▶ [PROBLEM]:
From the first line to the last, repeat the records exactly and skip the pictures.

- - - - - - -

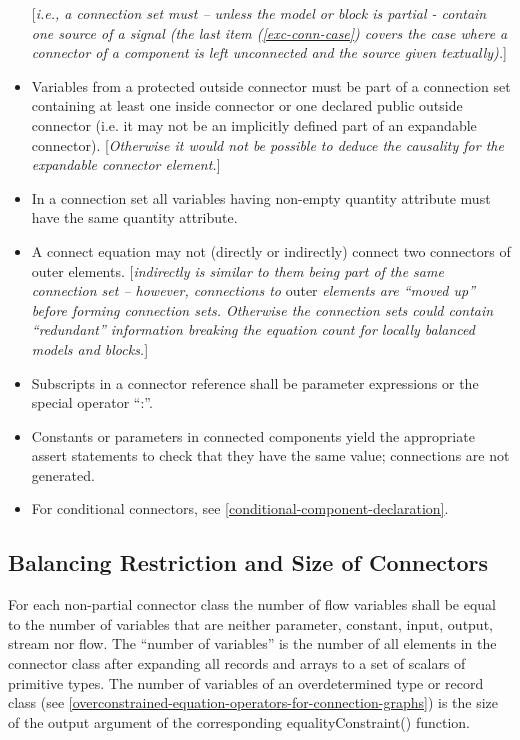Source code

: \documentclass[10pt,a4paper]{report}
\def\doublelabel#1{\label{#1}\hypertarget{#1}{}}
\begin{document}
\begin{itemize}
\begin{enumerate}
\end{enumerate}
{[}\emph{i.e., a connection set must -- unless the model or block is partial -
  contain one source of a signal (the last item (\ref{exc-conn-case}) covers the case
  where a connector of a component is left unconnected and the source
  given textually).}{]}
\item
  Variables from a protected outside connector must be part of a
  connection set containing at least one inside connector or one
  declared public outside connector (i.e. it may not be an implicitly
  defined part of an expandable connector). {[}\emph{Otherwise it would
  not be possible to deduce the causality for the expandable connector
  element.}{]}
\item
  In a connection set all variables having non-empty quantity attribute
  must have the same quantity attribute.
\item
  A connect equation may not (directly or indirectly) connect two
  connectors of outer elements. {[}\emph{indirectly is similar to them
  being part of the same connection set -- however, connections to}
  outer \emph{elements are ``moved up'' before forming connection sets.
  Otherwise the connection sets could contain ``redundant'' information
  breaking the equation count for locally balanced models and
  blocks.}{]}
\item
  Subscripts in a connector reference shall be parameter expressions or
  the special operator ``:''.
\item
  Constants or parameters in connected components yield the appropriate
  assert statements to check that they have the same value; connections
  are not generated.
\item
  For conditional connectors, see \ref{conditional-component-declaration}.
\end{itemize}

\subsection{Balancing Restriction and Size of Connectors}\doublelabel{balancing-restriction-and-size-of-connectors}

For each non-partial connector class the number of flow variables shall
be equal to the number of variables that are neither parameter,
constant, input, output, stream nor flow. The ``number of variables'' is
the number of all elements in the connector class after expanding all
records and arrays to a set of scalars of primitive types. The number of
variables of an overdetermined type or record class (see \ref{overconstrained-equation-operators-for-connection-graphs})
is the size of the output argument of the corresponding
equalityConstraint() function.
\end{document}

- - - - - - -

▶ [ANSWER TO THIS TASK]:
Source code

: \documentclass[10pt,a4paper]{report}
\def\doublelabel#1{\label{#1}\hypertarget{#1}{}}
\begin{document}
\begin{itemize}
\begin{enumerate}
\end{enumerate}
{[}\emph{i.e., a connection set must -- unless the model or block is partial -
  contain one source of a signal (the last item (\ref{exc-conn-case}) covers the case
  where a connector of a component is left unconnected and the source
  given textually).}{]}
\item
  Variables from a protected outside connector must be part of a
  connection set containing at least one inside connector or one
  declared public outside connector (i.e. it may not be an implicitly
  defined part of an expandable connector). {[}\emph{Otherwise it would
  not be possible to deduce the causality for the expandable connector
  element.}{]}
\item
  In a connection set all variables having non-empty quantity attribute
  must have the same quantity attribute.
\item
  A connect equation may not (directly or indirectly) connect two
  connectors of outer elements. {[}\emph{indirectly is similar to them
  being part of the same connection set -- however, connections to}
  outer \emph{elements are ``moved up'' before forming connection sets.
  Otherwise the connection sets could contain ``redundant'' information
  breaking the equation count for locally balanced models and
  blocks.}{]}
\item
  Subscripts in a connector reference shall be parameter expressions or
  the special operator ``:''.
\item
  Constants or parameters in connected components yield the appropriate
  assert statements to check that they have the same value; connections
  are not generated.
\item
  For conditional connectors, see \ref{conditional-component-declaration}.
\end{itemize}

\subsection{Balancing Restriction and Size of Connectors}\doublelabel{balancing-restriction-and-size-of-connectors}

For each non-partial connector class the number of flow variables shall
be equal to the number of variables that are neither parameter,
constant, input, output, stream nor flow. The ``number of variables'' is
the number of all elements in the connector class after expanding all
records and arrays to a set of scalars of primitive types. The number of
variables of an overdetermined type or record class (see \ref{overconstrained-equation-operators-for-connection-graphs})
is the size of the output argument of the corresponding
equalityConstraint() function.
\end{document}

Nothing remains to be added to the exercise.